Through the years, I have observed Houston from the vantage point of one not entirely at ease with the city’s frantic and irresponsible development. Houston emerges as a city caught between short-term greed and the occasional long-term vision (The Menil Museum, Broadacres, and the Museum District come to mind). A work of architecture in Houston operates almost exclusively along magnitudes of greed and intermittently along the margins of vision. Nonetheless, this ever-pressing reality inspires the making of architecture and informs the search for its fundamental generosity. It is through a gradual unfolding of sustainable cultural development that architecture is able to contribute critically to the present and future of the city.

Often while driving around a Houston neighborhood, I find myself simultaneously celebrating and lamenting the incredible ease with which the city forges its path. One could see in the city’s attitude a defiant freedom, launched on a speculative roller coaster whose ride we cannot foresee or for that matter stop. What we are always left with, though, is as much a city framing a lost opportunity as a city asserting an enormous potential. We are left with a city easily surrendered to the short-term visions promoted by facile, immediate solutions.

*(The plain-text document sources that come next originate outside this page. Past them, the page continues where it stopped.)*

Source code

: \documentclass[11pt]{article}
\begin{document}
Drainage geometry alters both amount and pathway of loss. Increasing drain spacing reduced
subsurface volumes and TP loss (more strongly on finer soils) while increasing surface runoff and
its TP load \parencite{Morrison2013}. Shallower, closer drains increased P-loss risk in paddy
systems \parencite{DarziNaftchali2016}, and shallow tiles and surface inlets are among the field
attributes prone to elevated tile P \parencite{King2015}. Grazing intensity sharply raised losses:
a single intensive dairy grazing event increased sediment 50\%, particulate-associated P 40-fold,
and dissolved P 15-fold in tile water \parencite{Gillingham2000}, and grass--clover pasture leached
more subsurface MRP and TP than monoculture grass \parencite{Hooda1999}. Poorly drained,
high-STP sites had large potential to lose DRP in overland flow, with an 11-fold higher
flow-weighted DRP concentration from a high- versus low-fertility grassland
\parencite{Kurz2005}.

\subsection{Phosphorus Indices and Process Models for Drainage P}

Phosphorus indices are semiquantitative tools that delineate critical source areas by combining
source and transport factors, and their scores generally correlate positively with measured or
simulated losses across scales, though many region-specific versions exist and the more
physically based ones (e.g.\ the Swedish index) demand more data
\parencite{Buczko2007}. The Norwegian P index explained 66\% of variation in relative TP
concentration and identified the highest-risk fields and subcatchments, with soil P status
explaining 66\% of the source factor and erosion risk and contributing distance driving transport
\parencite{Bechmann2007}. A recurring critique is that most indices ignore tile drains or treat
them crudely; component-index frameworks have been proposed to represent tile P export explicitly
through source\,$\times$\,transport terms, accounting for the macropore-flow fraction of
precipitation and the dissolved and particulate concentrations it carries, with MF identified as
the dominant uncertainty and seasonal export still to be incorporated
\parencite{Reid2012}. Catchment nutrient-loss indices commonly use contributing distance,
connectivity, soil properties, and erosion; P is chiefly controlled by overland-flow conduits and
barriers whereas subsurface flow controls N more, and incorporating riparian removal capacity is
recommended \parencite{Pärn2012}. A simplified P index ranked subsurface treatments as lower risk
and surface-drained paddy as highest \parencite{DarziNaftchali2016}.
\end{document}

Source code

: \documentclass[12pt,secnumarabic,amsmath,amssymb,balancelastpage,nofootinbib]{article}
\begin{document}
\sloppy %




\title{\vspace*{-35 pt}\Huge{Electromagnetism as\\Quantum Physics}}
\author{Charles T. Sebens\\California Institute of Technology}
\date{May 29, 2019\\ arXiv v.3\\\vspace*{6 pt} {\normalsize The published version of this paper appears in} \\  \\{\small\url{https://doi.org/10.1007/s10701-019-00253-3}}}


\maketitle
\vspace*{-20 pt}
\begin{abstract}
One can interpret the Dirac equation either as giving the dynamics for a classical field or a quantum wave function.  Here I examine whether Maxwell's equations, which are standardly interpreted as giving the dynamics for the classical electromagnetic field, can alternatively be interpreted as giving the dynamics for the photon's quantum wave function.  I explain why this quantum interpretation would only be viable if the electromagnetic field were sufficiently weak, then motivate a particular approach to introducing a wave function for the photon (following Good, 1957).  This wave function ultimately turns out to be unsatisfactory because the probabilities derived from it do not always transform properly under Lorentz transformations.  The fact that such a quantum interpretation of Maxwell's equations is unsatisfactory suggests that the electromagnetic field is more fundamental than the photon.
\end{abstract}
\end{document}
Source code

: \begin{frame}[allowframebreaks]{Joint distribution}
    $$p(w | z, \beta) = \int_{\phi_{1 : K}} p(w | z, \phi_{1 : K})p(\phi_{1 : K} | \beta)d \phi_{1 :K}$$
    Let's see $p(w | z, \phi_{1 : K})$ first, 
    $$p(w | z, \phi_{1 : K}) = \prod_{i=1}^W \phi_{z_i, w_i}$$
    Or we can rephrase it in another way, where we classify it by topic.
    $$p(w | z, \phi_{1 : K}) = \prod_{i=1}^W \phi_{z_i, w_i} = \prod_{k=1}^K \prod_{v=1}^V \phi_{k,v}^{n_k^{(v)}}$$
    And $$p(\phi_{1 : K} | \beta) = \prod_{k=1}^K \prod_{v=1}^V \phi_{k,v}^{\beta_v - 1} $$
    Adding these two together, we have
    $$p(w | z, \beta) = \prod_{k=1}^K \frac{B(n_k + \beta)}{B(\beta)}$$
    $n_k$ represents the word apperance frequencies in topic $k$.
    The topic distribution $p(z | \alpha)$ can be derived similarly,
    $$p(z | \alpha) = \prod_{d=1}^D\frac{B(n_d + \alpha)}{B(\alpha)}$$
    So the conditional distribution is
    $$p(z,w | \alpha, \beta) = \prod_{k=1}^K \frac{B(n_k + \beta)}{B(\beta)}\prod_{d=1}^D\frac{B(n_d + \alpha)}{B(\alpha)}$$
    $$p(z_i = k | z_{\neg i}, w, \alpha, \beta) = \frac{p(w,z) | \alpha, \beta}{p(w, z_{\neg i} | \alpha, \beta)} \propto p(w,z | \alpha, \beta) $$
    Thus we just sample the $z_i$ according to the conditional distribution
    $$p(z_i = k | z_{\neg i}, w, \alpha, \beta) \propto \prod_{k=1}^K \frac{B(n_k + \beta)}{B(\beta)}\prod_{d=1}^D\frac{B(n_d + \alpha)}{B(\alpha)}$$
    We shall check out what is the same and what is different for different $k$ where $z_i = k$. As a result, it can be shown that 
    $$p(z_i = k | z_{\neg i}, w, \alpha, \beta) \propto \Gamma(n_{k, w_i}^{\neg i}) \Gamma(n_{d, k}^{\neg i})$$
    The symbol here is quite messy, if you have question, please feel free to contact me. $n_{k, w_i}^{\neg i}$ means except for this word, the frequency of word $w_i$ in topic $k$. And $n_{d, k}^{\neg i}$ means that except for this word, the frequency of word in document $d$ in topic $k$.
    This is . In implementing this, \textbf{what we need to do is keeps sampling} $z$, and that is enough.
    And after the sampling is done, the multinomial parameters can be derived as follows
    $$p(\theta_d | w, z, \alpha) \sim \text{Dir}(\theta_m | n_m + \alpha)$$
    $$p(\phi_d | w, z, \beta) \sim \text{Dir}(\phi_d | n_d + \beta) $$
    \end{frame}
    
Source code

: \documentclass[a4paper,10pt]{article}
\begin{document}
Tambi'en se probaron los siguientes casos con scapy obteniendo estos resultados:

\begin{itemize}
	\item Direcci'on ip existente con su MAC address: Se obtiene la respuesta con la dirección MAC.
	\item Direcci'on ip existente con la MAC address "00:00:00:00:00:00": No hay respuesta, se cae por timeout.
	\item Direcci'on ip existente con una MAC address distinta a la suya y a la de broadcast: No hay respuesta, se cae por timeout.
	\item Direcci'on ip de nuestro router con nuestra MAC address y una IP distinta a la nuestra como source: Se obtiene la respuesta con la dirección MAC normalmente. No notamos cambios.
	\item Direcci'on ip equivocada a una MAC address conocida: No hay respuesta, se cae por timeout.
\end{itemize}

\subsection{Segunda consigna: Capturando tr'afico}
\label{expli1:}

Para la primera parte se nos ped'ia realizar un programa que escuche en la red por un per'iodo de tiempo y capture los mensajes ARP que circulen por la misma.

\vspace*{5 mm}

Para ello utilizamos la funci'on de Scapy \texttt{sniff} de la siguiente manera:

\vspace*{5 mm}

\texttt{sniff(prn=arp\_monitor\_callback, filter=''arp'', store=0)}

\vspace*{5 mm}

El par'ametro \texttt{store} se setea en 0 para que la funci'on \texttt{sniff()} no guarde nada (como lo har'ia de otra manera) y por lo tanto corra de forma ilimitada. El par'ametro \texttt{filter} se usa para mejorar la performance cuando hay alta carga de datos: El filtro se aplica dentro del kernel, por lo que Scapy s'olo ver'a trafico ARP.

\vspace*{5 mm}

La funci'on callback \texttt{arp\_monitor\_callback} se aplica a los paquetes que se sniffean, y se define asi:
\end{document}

It is always astonishing to see the amount of waste that goes on in Houston, lately exhibited in the rapid proliferation of mediocre and questionably constructed townhouses. Irreverent to climate, proportion, and durability, these constructions are otherwise invested with thinly applied and suspect historical references. Their life spans already carry their imminent and swift disposability as their primary benefit to the city. But the shortness of their material investment accumulates, fomenting a future disposable environment, oblivious to accountability.

In a city seduced by the vertiginous speed of its making, architecture offers an opportunity to slow down, to consider the positive convictions that design brings to making a better place. Such slowness allows for a delayed appreciation of place and for an opportunity to discover what might be truly unique about this city. Although today we see the city routinely transformed by an inconsequential exploitation of space aided by inflated architectural styles, we know that this flagrant attitude cannot sustain the quality of place for too long. The potential of any site and its eventual dwelling in the city must be harnessed by the instrument of perception that architecture ultimately constructs in time.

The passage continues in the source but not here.